[Supplied records]
◇ ◇ ◇ ◇ ◇ ◇ ◇

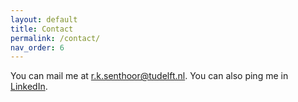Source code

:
```yaml
---
layout: default
title: Contact
permalink: /contact/
nav_order: 6
---
```


You can mail me at [r.k.senthoor@tudelft.nl](mailto:r.k.senthoor@tudelft.nl). You can also ping me in [LinkedIn](https://in.linkedin.com/in/kaushik-senthoor).

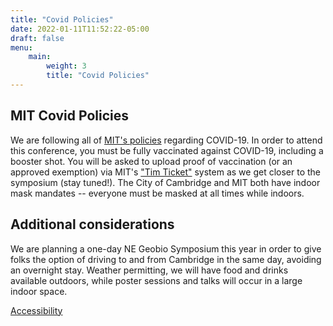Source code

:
 ```yaml
---
title: "Covid Policies"
date: 2022-01-11T11:52:22-05:00
draft: false
menu:
    main:
        weight: 3
        title: "Covid Policies"
---
```


## MIT Covid Policies

We are following all of [MIT's policies](https://now.mit.edu/policies/events/) regarding COVID-19. In order to attend this conference, you must be fully vaccinated against COVID-19, including a booster shot. You will be asked to upload proof of vaccination (or an approved exemption) via MIT's ["Tim Ticket"](http://covidapps.mit.edu/visitors) system as we get closer to the symposium (stay tuned!). The City of Cambridge and MIT both have indoor mask mandates -- everyone must be masked at all times while indoors.

## Additional considerations

We are planning a one-day NE Geobio Symposium this year in order to give folks the option of driving to and from Cambridge in the same day, avoiding an overnight stay. Weather permitting, we will have food and drinks available outdoors, while poster sessions and talks will occur in a large indoor space.

<footer>
 <a href="https://accessibility.mit.edu">Accessibility</a>
</footer>
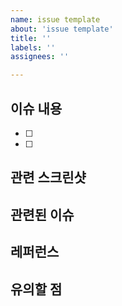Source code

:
 ```yaml
---
name: issue template
about: 'issue template'
title: ''
labels: ''
assignees: ''

---
```


## 이슈 내용
- [ ] 
- [ ]

## 관련 스크린샷 

## 관련된 이슈

##  레퍼런스

## 유의할 점
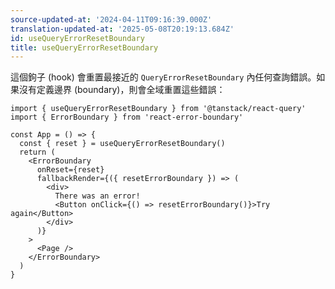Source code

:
 ```yaml
---
source-updated-at: '2024-04-11T09:16:39.000Z'
translation-updated-at: '2025-05-08T20:19:13.684Z'
id: useQueryErrorResetBoundary
title: useQueryErrorResetBoundary
---
```


這個鉤子 (hook) 會重置最接近的 `QueryErrorResetBoundary` 內任何查詢錯誤。如果沒有定義邊界 (boundary)，則會全域重置這些錯誤：

```tsx
import { useQueryErrorResetBoundary } from '@tanstack/react-query'
import { ErrorBoundary } from 'react-error-boundary'

const App = () => {
  const { reset } = useQueryErrorResetBoundary()
  return (
    <ErrorBoundary
      onReset={reset}
      fallbackRender={({ resetErrorBoundary }) => (
        <div>
          There was an error!
          <Button onClick={() => resetErrorBoundary()}>Try again</Button>
        </div>
      )}
    >
      <Page />
    </ErrorBoundary>
  )
}
```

◇ ◇ ◇ ◇ ◇ ◇ ◇

[Work to complete] The answer must consist of each line from the entries that contains the string "issue".

[Answer box]
name: issue template
about: 'issue template'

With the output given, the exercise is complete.